RECORDS FOR THIS TASK ▸
+===+

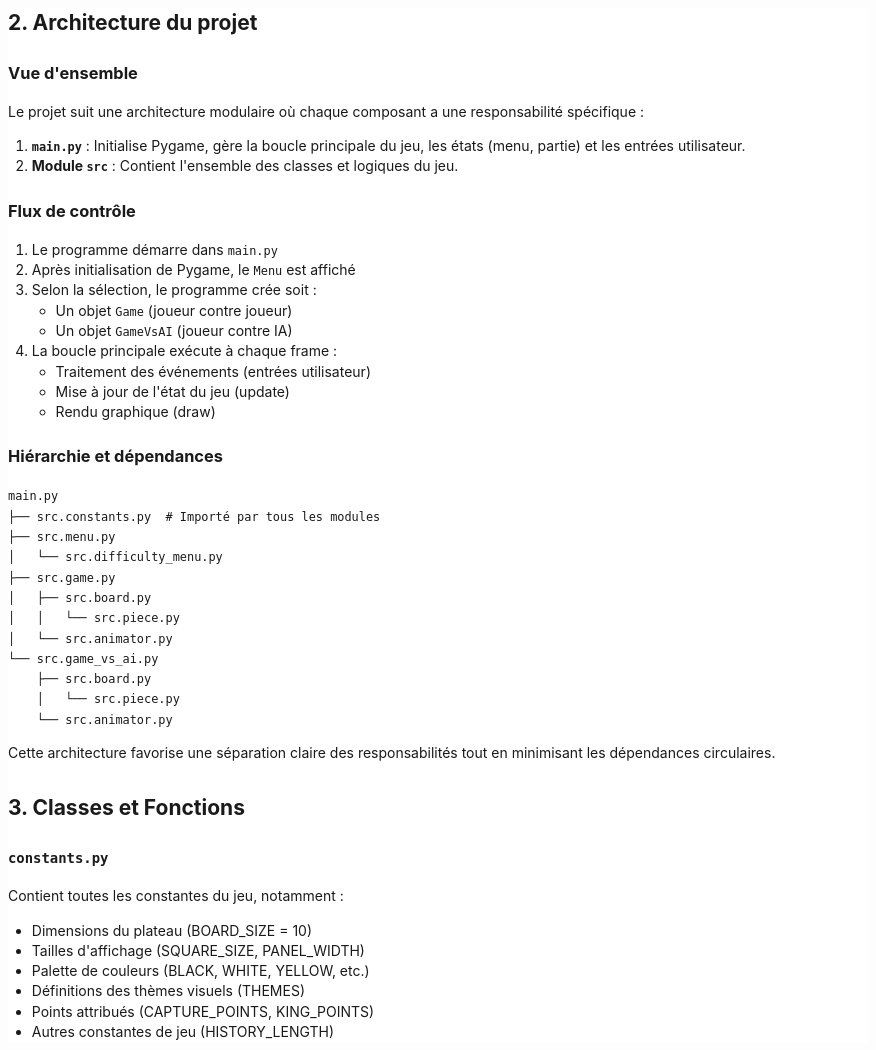 ## 2. Architecture du projet

### Vue d'ensemble

Le projet suit une architecture modulaire où chaque composant a une responsabilité spécifique :

1. **`main.py`** : Initialise Pygame, gère la boucle principale du jeu, les états (menu, partie) et les entrées utilisateur.
2. **Module `src`** : Contient l'ensemble des classes et logiques du jeu.

### Flux de contrôle

1. Le programme démarre dans `main.py`
2. Après initialisation de Pygame, le `Menu` est affiché
3. Selon la sélection, le programme crée soit :
   - Un objet `Game` (joueur contre joueur)
   - Un objet `GameVsAI` (joueur contre IA)
4. La boucle principale exécute à chaque frame :
   - Traitement des événements (entrées utilisateur)
   - Mise à jour de l'état du jeu (update)
   - Rendu graphique (draw)

### Hiérarchie et dépendances

```
main.py
├── src.constants.py  # Importé par tous les modules
├── src.menu.py
│   └── src.difficulty_menu.py
├── src.game.py
│   ├── src.board.py
│   │   └── src.piece.py
│   └── src.animator.py
└── src.game_vs_ai.py
    ├── src.board.py
    │   └── src.piece.py
    └── src.animator.py
```

Cette architecture favorise une séparation claire des responsabilités tout en minimisant les dépendances circulaires.

## 3. Classes et Fonctions

### `constants.py`

Contient toutes les constantes du jeu, notamment :
- Dimensions du plateau (BOARD_SIZE = 10)
- Tailles d'affichage (SQUARE_SIZE, PANEL_WIDTH)
- Palette de couleurs (BLACK, WHITE, YELLOW, etc.)
- Définitions des thèmes visuels (THEMES)
- Points attribués (CAPTURE_POINTS, KING_POINTS)
- Autres constantes de jeu (HISTORY_LENGTH)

+===+

YOUR TASK ▸ Your answer must be a single number: how many lines in this listing hold the string "utilisateur"? Please add nothing else.

RESULT OF THIS EXERCISE ▸ 2